This matter is before the court on a motion for summary judgment filed by defendant, Commonwealth of Pennsylvania, Department of Transportation against plaintiffs, Bradley Paul Runkle, a minor, by his guardian, Tammy M. Runkle.
Plaintiffs filed a complaint against the defendant and others on September 4, 1991. Their claim concerns an accident in which plaintiff Bradley Runkle was severely injured when he was struck by a car driven by Clair Mundis while he was attempting to cross Route 24 to reach his school bus stop. (The allegations filed against Clair and Janet Mundis and the Red Lion Area School District have either been settled or discontinued.) Plaintiffs brought this action against defendant, alleging that it breached a duty of care owed plaintiffs in that:
“(1) defendant was negligent in failing to mark Route 24 with appropriate school bus signs;
“(2) defendant failed to reduce speed limit on Route 24;
“(3) defendant permitted school bus stop to be located on Township Route T-552;
“(4) defendant failed to correct the alleged posting, marking and maintenance defects on Route 24.”

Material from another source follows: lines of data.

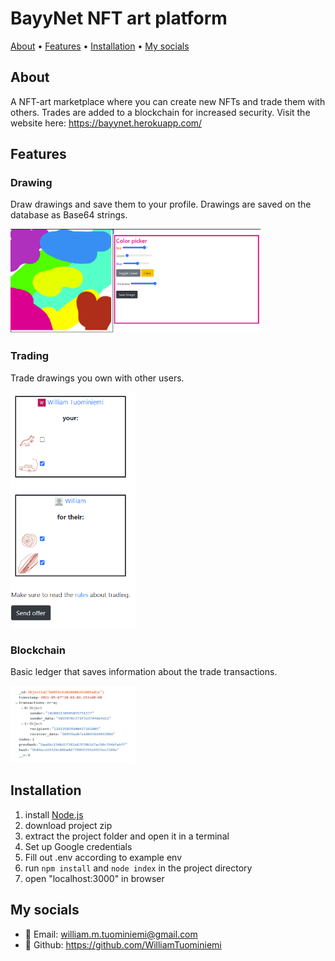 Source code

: # BayyNet NFT art platform

<p>
    <a href="#About">About</a> •
    <a href="#Features">Features</a> •
    <a href="#Installation">Installation</a> •
    <a href="#My-socials">My socials</a>
</p>

## About

A NFT-art marketplace where you can create new NFTs and trade them with others. Trades are added to a blockchain for increased security. Visit the website here: https://bayynet.herokuapp.com/

## Features

### Drawing

Draw drawings and save them to your profile. Drawings are saved on the database as Base64 strings.

<img src="./public/draw.png/" alt="Draw" width="400"/>

### Trading

Trade drawings you own with other users.

<img src="./public/trade.png/" alt="Trade" width="200"/>

### Blockchain

Basic ledger that saves information about the trade transactions.

<img src="./public/blockchain.png/" alt="Block" width="200"/>

## Installation

1. install [Node.js](https://nodejs.org/en/)
2. download project zip
3. extract the project folder and open it in a terminal
4. Set up Google credentials
5. Fill out .env according to example env
6. run `npm install` and `node index` in the project directory
7. open "localhost:3000" in browser

## My socials

-   :email: Email: william.m.tuominiemi@gmail.com
-   :link: Github: https://github.com/WilliamTuominiemi
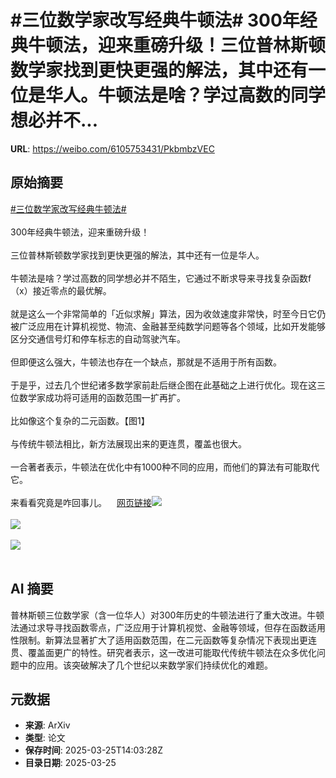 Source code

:# #三位数学家改写经典牛顿法# 300年经典牛顿法，迎来重磅升级！三位普林斯顿数学家找到更快更强的解法，其中还有一位是华人。牛顿法是啥？学过高数的同学想必并不...

**URL**: https://weibo.com/6105753431/PkbmbzVEC

## 原始摘要

<a href="https://m.weibo.cn/search?containerid=231522type%3D1%26t%3D10%26q%3D%23%E4%B8%89%E4%BD%8D%E6%95%B0%E5%AD%A6%E5%AE%B6%E6%94%B9%E5%86%99%E7%BB%8F%E5%85%B8%E7%89%9B%E9%A1%BF%E6%B3%95%23&amp;extparam=%23%E4%B8%89%E4%BD%8D%E6%95%B0%E5%AD%A6%E5%AE%B6%E6%94%B9%E5%86%99%E7%BB%8F%E5%85%B8%E7%89%9B%E9%A1%BF%E6%B3%95%23" data-hide=""><span class="surl-text">#三位数学家改写经典牛顿法#</span></a> <br><br>300年经典牛顿法，迎来重磅升级！<br><br>三位普林斯顿数学家找到更快更强的解法，其中还有一位是华人。<br><br>牛顿法是啥？学过高数的同学想必并不陌生，它通过不断求导来寻找复杂函数f（x）接近零点的最优解。<br><br>就是这么一个非常简单的「近似求解」算法，因为收敛速度非常快，时至今日它仍被广泛应用在计算机视觉、物流、金融甚至纯数学问题等各个领域，比如开发能够区分交通信号灯和停车标志的自动驾驶汽车。<br><br>但即便这么强大，牛顿法也存在一个缺点，那就是不适用于所有函数。<br><br>于是乎，过去几个世纪诸多数学家前赴后继企图在此基础之上进行优化。现在这三位数学家成功将可适用的函数范围一扩再扩。<br><br>比如像这个复杂的二元函数。【图1】<br><br>与传统牛顿法相比，新方法展现出来的更连贯，覆盖也很大。<br><br>一合著者表示，牛顿法在优化中有1000种不同的应用，而他们的算法有可能取代它。<br><br>来看看究竟是咋回事儿。<a href="https://weibo.cn/sinaurl?u=https%3A%2F%2Fmp.weixin.qq.com%2Fs%2FSnAxb5YYYLyhHa8-gBUvcA" data-hide=""><span class="url-icon"><img style="width: 1rem;height: 1rem" src="https://h5.sinaimg.cn/upload/2015/09/25/3/timeline_card_small_web_default.png" referrerpolicy="no-referrer"></span><span class="surl-text">网页链接</span></a><img style="" src="https://tvax3.sinaimg.cn/large/006Fd7o3ly1hzt8gwuh95j30ng0rcwpu.jpg" referrerpolicy="no-referrer"><br><br><img style="" src="https://tvax1.sinaimg.cn/large/006Fd7o3ly1hzt8h174vxj31n21z4qv8.jpg" referrerpolicy="no-referrer"><br><br><img style="" src="https://tvax2.sinaimg.cn/large/006Fd7o3ly1hzt8h4gbfoj316n1shkjo.jpg" referrerpolicy="no-referrer"><br><br>

## AI 摘要

普林斯顿三位数学家（含一位华人）对300年历史的牛顿法进行了重大改进。牛顿法通过求导寻找函数零点，广泛应用于计算机视觉、金融等领域，但存在函数适用性限制。新算法显著扩大了适用函数范围，在二元函数等复杂情况下表现出更连贯、覆盖面更广的特性。研究者表示，这一改进可能取代传统牛顿法在众多优化问题中的应用。该突破解决了几个世纪以来数学家们持续优化的难题。

## 元数据

- **来源**: ArXiv
- **类型**: 论文
- **保存时间**: 2025-03-25T14:03:28Z
- **目录日期**: 2025-03-25
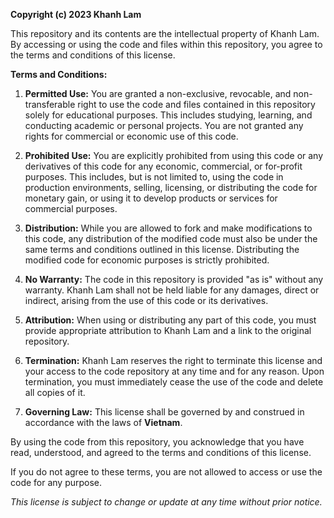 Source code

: **Copyright (c) 2023 Khanh Lam**

This repository and its contents are the intellectual property of Khanh Lam. By accessing or using the code and files within this repository, you agree to the terms and conditions of this license.

**Terms and Conditions:**

1. **Permitted Use:** You are granted a non-exclusive, revocable, and non-transferable right to use the code and files contained in this repository solely for educational purposes. This includes studying, learning, and conducting academic or personal projects. You are not granted any rights for commercial or economic use of this code.

2. **Prohibited Use:** You are explicitly prohibited from using this code or any derivatives of this code for any economic, commercial, or for-profit purposes. This includes, but is not limited to, using the code in production environments, selling, licensing, or distributing the code for monetary gain, or using it to develop products or services for commercial purposes.

3. **Distribution:** While you are allowed to fork and make modifications to this code, any distribution of the modified code must also be under the same terms and conditions outlined in this license. Distributing the modified code for economic purposes is strictly prohibited.

4. **No Warranty:** The code in this repository is provided "as is" without any warranty. Khanh Lam shall not be held liable for any damages, direct or indirect, arising from the use of this code or its derivatives.

5. **Attribution:** When using or distributing any part of this code, you must provide appropriate attribution to Khanh Lam and a link to the original repository.

6. **Termination:** Khanh Lam reserves the right to terminate this license and your access to the code repository at any time and for any reason. Upon termination, you must immediately cease the use of the code and delete all copies of it.

7. **Governing Law:** This license shall be governed by and construed in accordance with the laws of **Vietnam**.

By using the code from this repository, you acknowledge that you have read, understood, and agreed to the terms and conditions of this license.

If you do not agree to these terms, you are not allowed to access or use the code for any purpose.

_This license is subject to change or update at any time without prior notice._
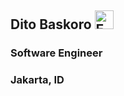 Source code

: ## Dito Baskoro <img src="https://firebasestorage.googleapis.com/v0/b/portfolio-6ce58.appspot.com/o/assets%2Femoji.png?alt=media&token=0785aa16-5b3f-4863-9bc8-b728a5c34885" alt="Emoji" height="30px">
### Software Engineer
### Jakarta, ID


<!--
**Ditobaskoro/Ditobaskoro** is a ✨ _special_ ✨ repository because its `README.md` (this file) appears on your GitHub profile.

Here are some ideas to get you started:

- 🔭 I’m currently working on ...
- 🌱 I’m currently learning ...
- 👯 I’m looking to collaborate on ...
- 🤔 I’m looking for help with ...
- 💬 Ask me about ...
- 📫 How to reach me: ...
- 😄 Pronouns: ...
- ⚡ Fun fact: ...
-->
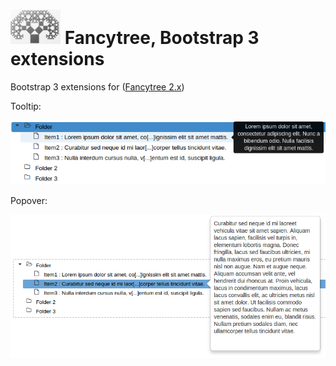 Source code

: # ![logo](doc/logo.png?raw=true) Fancytree, Bootstrap 3 extensions

Bootstrap 3 extensions for  ([Fancytree 2.x](https://github.com/mar10/fancytree))

Tooltip:

![sample](doc/fancytree-bsextension-tooltip.jpg?raw=true)

Popover:

![sample](doc/fancytree-bsextension-popover.jpg?raw=true)
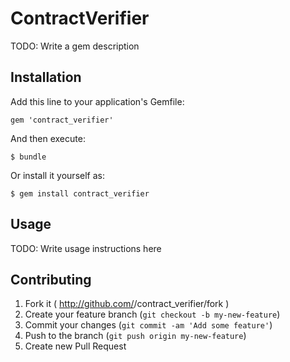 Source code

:# ContractVerifier

TODO: Write a gem description

## Installation

Add this line to your application's Gemfile:

    gem 'contract_verifier'

And then execute:

    $ bundle

Or install it yourself as:

    $ gem install contract_verifier

## Usage

TODO: Write usage instructions here

## Contributing

1. Fork it ( http://github.com/<my-github-username>/contract_verifier/fork )
2. Create your feature branch (`git checkout -b my-new-feature`)
3. Commit your changes (`git commit -am 'Add some feature'`)
4. Push to the branch (`git push origin my-new-feature`)
5. Create new Pull Request
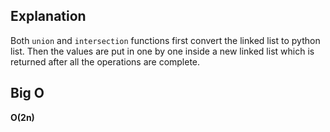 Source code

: ## Explanation

Both `union` and `intersection` functions first convert the linked list to python list.
Then the values are put in one by one inside a new linked list which is returned after all the operations are complete.

## Big O

**O(2n)**
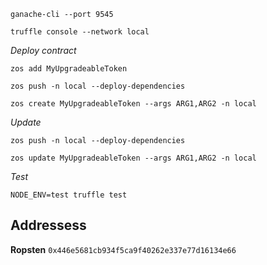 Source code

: 


`ganache-cli --port 9545`

`truffle console --network local`

*Deploy contract*

`zos add MyUpgradeableToken`

`zos push -n local --deploy-dependencies`

`zos create MyUpgradeableToken --args ARG1,ARG2 -n local`

*Update*

`zos push -n local --deploy-dependencies`

`zos update MyUpgradeableToken --args ARG1,ARG2 -n local`

*Test*

`NODE_ENV=test truffle test`


## Addressess

**Ropsten**
`0x446e5681cb934f5ca9f40262e337e77d16134e66`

Defendant argues that it owes no duty toward the plaintiffs to install signs and that plaintiffs aver no facts in support of their claim that defendant failed to correct *286any defects on Route 24. On July 17, 1992, defendant filed a motion for summary judgment.
A motion for summary judgment may be granted if the pleadings, depositions, answers to interrogatories, and admissions on file, together with the affidavits, if any, show that there is no genuine issue of material fact and the moving party is entitled to judgment as a matter of law. Pa.R.C.P. 1035(b), see Mariscotti v. Tinari, 335 Pa. Super. 599, 485 A.2d 56 (1984). The moving party has the burden of proof, the court must look at the facts in the light most favorable to the non-moving party. Overly v. Kass, 382 Pa. Super. 108, 554 A.2d 970 (1989). The function of the trial court in ruling on a motion for summary judgment is not to determine facts but to determine if a material issue of fact exists. McDonald v. Marriott Corp., 388 Pa. Super. 121, 546 A.2d 1996 (1989). Therefore, if there are no factual disputes at trial, summary judgment will be granted.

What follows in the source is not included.